How do you track down cuckoo pointers? Well, the first step is to realise that they exist! Then you can switch on the heap’s “do not reuse free’d memory blocks” option and see if that changes the behaviour of the program at all.

Words

I like discovering the story behind words. A few months, I realised that “mer” was greek for “parts” and so “polymer” and “monomer” just meant “many parts” and “one part”. Words which come from other languages, and any “native” words, must themselves have ultimately just been made up by someone at some point. The problem is that the birth of most words is not recorded. You might be able to guess why the word was chosen (like, “anteater”) but I think it’s unusual to be able to pinpoint exactly when a word first entered the language.

I’ve been reading a recent biography of Michael Faraday, who did a lot of important early work in electromagentism, and from this book I read the following historic nugget. By 1831, a lot had been discovered about the nature of electromagnetism, but the language used to describe the phenomena hadn’t caught up. People were often using analogies to water – they talked of “electrical fluid – but this analogy could be confusing. Faraday started a correspondance with Revd William Whewell at Cambridge Uni, which I’ll paraphrase:

FARADAY: “I think we need some names for the terminals of a battery. I’ve came up with: exode, zetode, zetexode but I also think westode and eastode are pretty catchy too”

WHEWELL: “Hmm, that’s a bit of a mouthful. How about anode and cathode? Pretty solid greek background for those words”

FARADAY: “Cheers Will, but the guys down at the pub weren’t very convinced by anode and cathode. They laughed at my poor use of greek”

[ FARADAY goes away and writes a paper using the terms DEXIODE and SKAIODE instead ]

WHEWELL: “Let me give you a quick crash course in greek, and you can tell your mates where to stick their criticisms”

FARADAY: “Y’know Will, I think you might just be right after all”

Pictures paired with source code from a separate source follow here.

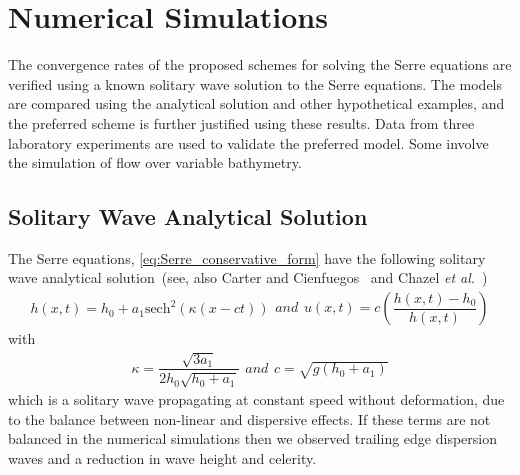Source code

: \documentclass[preprint,sort&compress,1p]{article}
\begin{document}
\section{Numerical Simulations}\label{section:Numerical Simulations}

The convergence rates of the proposed schemes for solving the Serre equations are verified using a known solitary wave solution to the Serre equations. The models are compared using the analytical solution and other hypothetical examples, and the preferred scheme is further justified using these results. Data from three laboratory experiments are used to validate the preferred model. Some involve the simulation of flow over variable bathymetry.

\subsection{Solitary Wave Analytical Solution}\label{Analytical Solution}

The Serre equations, \eqref{eq:Serre_conservative_form} have the following solitary wave analytical  solution~\cite{El-etal-2006}(see, also Carter and Cienfuegos~\cite{Carter-Cienfuegos-2010-259}
and Chazel \emph{et al.}~\cite{Chazel-etal-2011-105})
\begin{subequations}\label{eq:Carter-Cienfuegos-solitary-wave}
\label{eq:Carter-9}
\begin{gather}
h(x,t) = h_0 + a_1 \text{sech}^2(\kappa(x - ct))
\label{eq:Carter-Cienfuegos-solitary-wave_h}
\end{gather}
and
\begin{gather}
u(x,t) = c \left ( \dfrac{h(x,t) - h_0}{h(x,t)} \right )
\end{gather}
\end{subequations}
with
\begin{subequations}
\begin{gather}
\kappa = \dfrac{\sqrt{3a_1}}{2h_0\sqrt{h_0 + a_1}}
\end{gather}
and
\begin{gather}
c = \sqrt{g(h_0 + a_1)}
\end{gather}
\end{subequations}
which is a solitary wave propagating at constant speed without deformation, due to the balance between non-linear and dispersive effects.   If these terms are not balanced  in the numerical simulations then we observed trailing edge dispersion waves and a reduction in wave height and celerity.
\end{document}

And that’s how the words “anode” and “cathode” first entered the language of electricity. That’s why we have “cathode ray tubes”. Not content with that, Faraday and Whewell went on to add the words “ion”, “dielectric” and also “diamagnetic” and “paramagetic” to the language, all terms which are still used today when describing electricity and magnetism.

The Future

I always liked Technetcast and now I’m listenting to it’s spiritual descendent, IT Conversations. It’s a collection of presentations and lectures from various conferences around the world, all in mp3 format. So I copy them onto my mp3 player, and I get to listen to Steve Wozniak telling his life story while I’m at the gym, or Stephen Wolfram talking about physics as I cycle somewhere.

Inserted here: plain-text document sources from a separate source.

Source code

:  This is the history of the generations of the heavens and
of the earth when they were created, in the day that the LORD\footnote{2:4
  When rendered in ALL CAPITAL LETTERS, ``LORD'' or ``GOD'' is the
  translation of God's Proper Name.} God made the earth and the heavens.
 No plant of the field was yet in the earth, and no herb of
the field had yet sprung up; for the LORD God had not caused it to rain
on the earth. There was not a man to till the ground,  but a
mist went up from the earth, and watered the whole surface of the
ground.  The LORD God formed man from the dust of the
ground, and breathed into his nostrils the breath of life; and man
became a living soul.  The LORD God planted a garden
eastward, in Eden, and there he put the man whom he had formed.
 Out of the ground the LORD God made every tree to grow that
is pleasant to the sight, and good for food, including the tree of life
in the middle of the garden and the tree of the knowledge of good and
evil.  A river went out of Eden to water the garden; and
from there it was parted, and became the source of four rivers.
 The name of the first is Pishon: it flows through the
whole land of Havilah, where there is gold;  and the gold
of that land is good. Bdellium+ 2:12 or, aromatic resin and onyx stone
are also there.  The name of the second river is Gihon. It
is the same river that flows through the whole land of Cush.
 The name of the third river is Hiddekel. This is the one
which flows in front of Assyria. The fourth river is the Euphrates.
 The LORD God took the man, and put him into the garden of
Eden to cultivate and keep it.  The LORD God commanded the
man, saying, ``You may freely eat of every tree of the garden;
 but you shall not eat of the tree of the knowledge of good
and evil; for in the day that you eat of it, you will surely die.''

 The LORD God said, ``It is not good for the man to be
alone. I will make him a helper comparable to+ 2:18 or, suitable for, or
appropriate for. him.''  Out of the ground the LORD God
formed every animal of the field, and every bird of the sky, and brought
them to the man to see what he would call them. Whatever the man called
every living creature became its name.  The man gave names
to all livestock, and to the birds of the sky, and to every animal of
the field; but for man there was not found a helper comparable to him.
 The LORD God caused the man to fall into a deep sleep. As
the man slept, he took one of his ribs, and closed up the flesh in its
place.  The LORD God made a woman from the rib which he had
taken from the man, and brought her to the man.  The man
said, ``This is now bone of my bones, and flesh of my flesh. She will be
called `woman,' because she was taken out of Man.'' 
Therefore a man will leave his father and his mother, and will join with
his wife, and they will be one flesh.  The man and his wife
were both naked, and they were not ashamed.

This is the kind of thing that The Future always promised when I was younger. I can have video chats with my family over the internet. I can listen to audio lectures anywhere I want on a tiny portable device. I can check my email using GPRS halfway down a mountain biking trail. I can watch a degree level course on electromagnetism from MIT whenever I want, from the comfort of my own flat.

Okay, so we don’t have teleporters yet. And hard AI didn’t do so well. But, all things considered, the Future is doing pretty well.

Extreme Extreme

A while ago, I had the idea of always giving your customers a specially instrumented version of your product. The application would know what lines of code had been executed during your testing phase, and whenever the user ran a bit of code which hadn’t been tested pre-release, a dialog box would popup saying “Hey, you’re running code which we didn’t bother to test!”. How would you feel about doing that for your application?

Anyway, I stumbled across Guantanamo today which takes that one step further. It runs your unit tests, find any lines of code which haven’t been executed during the tests *and deletes them* from your source code. If they’re not being test, they’re not going allowed to exist. Heh, how cool is that?